Günümüzde turizmle ilgili olarak şu soru sıkça sorulmaktadır: “Net fayda?”
Turizmin toplumlar için popüler hale gelmeye başladığı dönemlerde üzerinde durulan konular; turist varışları, harcamalar ve istihdam gibi rakamlar olmaktaydı. Turizmin toplum, insan ve çevre üzerindeki etkileri görüldükçe değerlendirme kriterleri de çeşitlenmiş ve özellikle “net fayda” yani turizmin topluma yükü ile faydası arasındaki ilişki sorgulanıyor. Bu konu özellikle destinasyon yönetimlerini ve liderlerini çok ilgilendirmektedir. Bir yerde, orada yaşayan insanların yaşam kalitesini düşürmeden, doğal, tarihi ve kültürel çevrenin sürdürülebilirliğini engellemeden kaç turistin mutlu ve istekli bir şekilde misafir edilebileceği destinasyonların en önemli konusudur. Turizm faaliyetlerinde “samimiyet”, yerel halkın “onuru”, “itibarı” ve “isteği” gibi kavramlar da bahsi geçen güncel turizm yaklaşımının bir parçasıdır. Bu yaklaşım beraberinde “sorumlu” yöneticileri ve destinasyon yönetimlerini gündeme getiriyor.
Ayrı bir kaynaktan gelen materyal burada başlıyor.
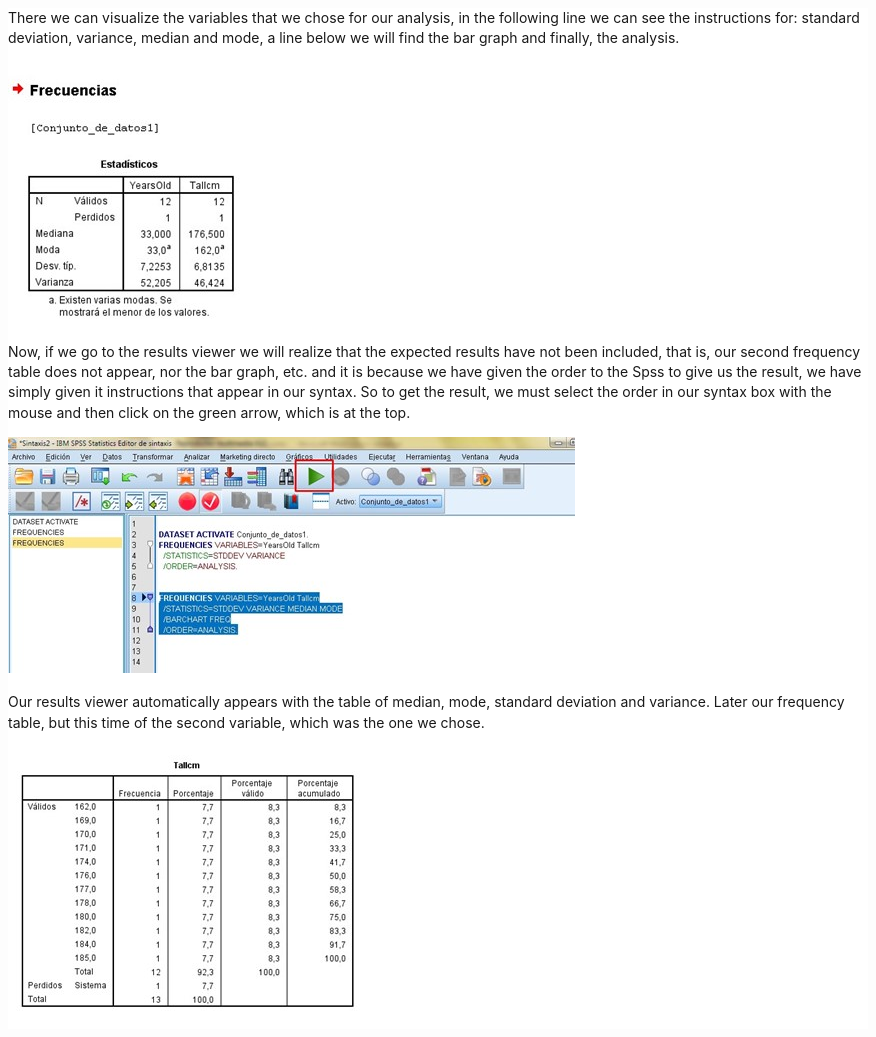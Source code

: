 There we can visualize the variables that we chose for our analysis, in the following line we can see the instructions for: standard deviation, variance, median and mode, a line below we will find the bar graph and finally, the analysis.

![Table](_static/images/discriminant_analysis/table_12.jpg)

 Now, if we go to the results viewer we will realize that the expected results have not been included, that is, our second frequency table does not appear, nor the bar graph, etc. and it is because we have given the order to the Spss to give us the result, we have simply given it instructions that appear in our syntax. So to get the result, we must select the order in our syntax box with the mouse and then click on the green arrow, which is at the top.

![Table](_static/images/discriminant_analysis/table_13.jpg)

Our results viewer automatically appears with the table of median, mode, standard deviation and variance. Later our frequency table, but this time of the second variable, which was the one we chose.

![Table](_static/images/discriminant_analysis/table_14.jpg)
Söz konusu sorumluluk öncelikle yörede yaşayanlara, çevreye ve ziyaretçilere karşı ödevleri kapsamalıdır.
Böyle bir yaklaşımda
ihtiyacımız olan şey, öncelikle “işbirliği”dir. “Sorumlu” destinasyon
liderleri turizmi yörelerinde yerel kültürü önceleyen, yaşayan, etkileşime açık
insani bir sistem olarak tasarlarlar. Bunun için ise yöredeki tüm paydaşların “işbirliği”
esasıyla karar alma ve uygulama mekanizmalarında birlikte çalışmaları gerekir. Sonuçta, turizmle ilgili olarak “iyi olana yönelmek” ve “daha iyi bir turizm” tasarlamak için “şeffaflık”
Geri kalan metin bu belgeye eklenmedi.